二藍はその文を強く握りしめ、「直ぐ参る」とだけ告げると家臣だけを先に行かせた。
残された空間に、何とも言えない空虚感が溢れてくる。
幼い頃より屋敷で孤独に生きていた彼にとって、白檀は心の支えだった。二藍をいつも側で見守り、父からは決して与えられなかった心の隙間を埋めてくれたのもその老臣だったのだ。
誰よりも『藍』を愛しその行く末を案じていた彼は、二藍を信じていた。
彼にとって白檀がそうであったように、白檀にとっても二藍は『希望』だったに違いないと。

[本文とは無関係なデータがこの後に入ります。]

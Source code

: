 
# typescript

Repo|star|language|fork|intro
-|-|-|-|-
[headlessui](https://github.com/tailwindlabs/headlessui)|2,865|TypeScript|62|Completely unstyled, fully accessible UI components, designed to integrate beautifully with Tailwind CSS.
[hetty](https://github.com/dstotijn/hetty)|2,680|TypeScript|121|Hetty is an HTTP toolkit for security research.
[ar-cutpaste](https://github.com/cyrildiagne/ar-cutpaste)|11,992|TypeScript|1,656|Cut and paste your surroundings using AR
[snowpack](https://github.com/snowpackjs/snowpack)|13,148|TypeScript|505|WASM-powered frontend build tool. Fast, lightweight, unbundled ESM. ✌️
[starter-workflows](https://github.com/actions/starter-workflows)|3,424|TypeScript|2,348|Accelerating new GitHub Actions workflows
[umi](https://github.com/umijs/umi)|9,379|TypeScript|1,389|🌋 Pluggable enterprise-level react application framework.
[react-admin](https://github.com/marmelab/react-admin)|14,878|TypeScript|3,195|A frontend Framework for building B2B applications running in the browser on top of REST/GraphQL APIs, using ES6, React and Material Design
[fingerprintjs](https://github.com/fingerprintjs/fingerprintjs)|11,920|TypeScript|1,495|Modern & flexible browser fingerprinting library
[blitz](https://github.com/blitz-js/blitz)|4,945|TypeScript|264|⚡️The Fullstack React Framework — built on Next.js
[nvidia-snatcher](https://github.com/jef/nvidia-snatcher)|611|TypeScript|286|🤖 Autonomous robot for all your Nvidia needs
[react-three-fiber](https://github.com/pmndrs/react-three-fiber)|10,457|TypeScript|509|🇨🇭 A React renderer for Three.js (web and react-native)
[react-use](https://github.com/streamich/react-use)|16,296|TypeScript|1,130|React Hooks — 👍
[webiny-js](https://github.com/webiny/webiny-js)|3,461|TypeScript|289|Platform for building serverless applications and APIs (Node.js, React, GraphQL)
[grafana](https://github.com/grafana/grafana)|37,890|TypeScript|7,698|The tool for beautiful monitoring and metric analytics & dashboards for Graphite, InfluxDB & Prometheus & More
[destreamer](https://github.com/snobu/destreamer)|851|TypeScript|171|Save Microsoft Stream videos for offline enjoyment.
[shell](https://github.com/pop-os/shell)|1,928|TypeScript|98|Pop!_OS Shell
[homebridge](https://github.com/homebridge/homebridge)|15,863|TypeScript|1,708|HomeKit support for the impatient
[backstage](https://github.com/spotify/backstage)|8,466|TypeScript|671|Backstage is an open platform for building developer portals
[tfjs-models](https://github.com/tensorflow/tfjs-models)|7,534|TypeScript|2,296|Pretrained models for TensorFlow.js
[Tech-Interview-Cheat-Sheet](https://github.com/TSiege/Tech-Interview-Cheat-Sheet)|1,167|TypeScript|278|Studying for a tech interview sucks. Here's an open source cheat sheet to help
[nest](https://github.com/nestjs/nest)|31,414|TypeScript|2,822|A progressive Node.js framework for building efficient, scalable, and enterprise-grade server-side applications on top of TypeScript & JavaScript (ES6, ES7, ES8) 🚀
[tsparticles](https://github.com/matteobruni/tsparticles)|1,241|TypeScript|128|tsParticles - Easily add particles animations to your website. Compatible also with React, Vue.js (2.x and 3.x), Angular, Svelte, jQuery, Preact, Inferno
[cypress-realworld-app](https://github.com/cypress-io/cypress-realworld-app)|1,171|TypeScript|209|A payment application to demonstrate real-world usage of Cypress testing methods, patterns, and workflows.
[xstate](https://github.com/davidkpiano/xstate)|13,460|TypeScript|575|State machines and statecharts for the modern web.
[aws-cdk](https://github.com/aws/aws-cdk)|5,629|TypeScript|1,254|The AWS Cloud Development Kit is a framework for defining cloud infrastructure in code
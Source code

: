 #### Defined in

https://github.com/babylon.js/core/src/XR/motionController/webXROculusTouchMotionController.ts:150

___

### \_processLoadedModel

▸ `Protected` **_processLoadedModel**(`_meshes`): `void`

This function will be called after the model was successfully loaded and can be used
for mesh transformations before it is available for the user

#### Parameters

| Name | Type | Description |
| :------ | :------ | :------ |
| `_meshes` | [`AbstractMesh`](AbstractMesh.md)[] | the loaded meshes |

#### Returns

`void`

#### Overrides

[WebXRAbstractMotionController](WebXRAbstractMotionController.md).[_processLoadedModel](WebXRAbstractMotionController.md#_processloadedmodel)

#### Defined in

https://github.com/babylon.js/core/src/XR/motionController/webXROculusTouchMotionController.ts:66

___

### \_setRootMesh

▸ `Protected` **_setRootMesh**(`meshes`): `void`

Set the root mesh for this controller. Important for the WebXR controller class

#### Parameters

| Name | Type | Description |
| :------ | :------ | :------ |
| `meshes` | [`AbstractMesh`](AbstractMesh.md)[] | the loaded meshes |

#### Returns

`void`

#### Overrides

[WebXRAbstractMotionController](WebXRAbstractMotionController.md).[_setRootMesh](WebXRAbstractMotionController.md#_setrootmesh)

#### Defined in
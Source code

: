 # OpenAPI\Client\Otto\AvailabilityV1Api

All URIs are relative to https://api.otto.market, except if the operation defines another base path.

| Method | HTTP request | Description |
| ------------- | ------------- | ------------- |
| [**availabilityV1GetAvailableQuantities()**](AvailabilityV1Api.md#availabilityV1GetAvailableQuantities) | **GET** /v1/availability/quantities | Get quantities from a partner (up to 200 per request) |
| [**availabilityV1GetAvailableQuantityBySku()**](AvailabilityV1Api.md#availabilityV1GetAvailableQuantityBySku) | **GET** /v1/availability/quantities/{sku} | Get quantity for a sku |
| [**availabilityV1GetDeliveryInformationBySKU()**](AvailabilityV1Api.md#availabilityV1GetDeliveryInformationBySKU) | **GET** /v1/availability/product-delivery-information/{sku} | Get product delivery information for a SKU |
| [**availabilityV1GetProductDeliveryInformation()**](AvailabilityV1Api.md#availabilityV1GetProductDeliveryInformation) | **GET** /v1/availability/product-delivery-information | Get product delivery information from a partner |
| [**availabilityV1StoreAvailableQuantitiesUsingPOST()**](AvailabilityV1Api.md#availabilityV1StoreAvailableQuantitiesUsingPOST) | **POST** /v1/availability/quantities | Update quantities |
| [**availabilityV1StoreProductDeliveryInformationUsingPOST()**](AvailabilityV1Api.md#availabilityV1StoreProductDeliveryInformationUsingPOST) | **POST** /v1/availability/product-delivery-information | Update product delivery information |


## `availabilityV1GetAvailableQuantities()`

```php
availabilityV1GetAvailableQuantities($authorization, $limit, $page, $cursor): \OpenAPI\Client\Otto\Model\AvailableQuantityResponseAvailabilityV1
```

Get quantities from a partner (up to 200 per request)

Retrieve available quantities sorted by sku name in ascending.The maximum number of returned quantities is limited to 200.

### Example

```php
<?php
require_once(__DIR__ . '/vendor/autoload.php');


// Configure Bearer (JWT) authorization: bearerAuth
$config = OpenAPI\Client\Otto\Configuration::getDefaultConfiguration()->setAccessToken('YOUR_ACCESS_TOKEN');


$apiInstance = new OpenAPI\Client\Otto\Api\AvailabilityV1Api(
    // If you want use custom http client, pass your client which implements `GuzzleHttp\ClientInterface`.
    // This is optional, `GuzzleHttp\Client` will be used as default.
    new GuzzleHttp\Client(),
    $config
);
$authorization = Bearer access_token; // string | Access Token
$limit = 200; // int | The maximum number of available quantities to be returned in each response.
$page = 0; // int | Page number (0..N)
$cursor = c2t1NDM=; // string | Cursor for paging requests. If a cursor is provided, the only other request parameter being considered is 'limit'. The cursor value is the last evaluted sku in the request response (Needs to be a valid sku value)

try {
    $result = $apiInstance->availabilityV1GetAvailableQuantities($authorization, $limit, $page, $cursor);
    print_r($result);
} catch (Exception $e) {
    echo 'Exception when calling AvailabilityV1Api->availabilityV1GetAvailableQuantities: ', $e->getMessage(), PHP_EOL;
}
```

込み上げてくる感情を、この時ばかりは二藍も抑えられなかった。悲しみと後悔が支配する心は何よりも重く、白檀の存在が自分自身にとっていかに重要だったかを思い知らされていた。
彼は独り、声を殺して泣いていた。
そんな時────ふと、どこからともなく美しい歌声が聞こえてきたのだ。
その声の主が今更誰かなど、考えなくても分かる。
悲しみをそっと優しく包み込むよう届く歌声に、しばらくの間耳を傾けていた。そうすれば少し、ほんの少しだけ、心が癒されたような感覚があったのだ。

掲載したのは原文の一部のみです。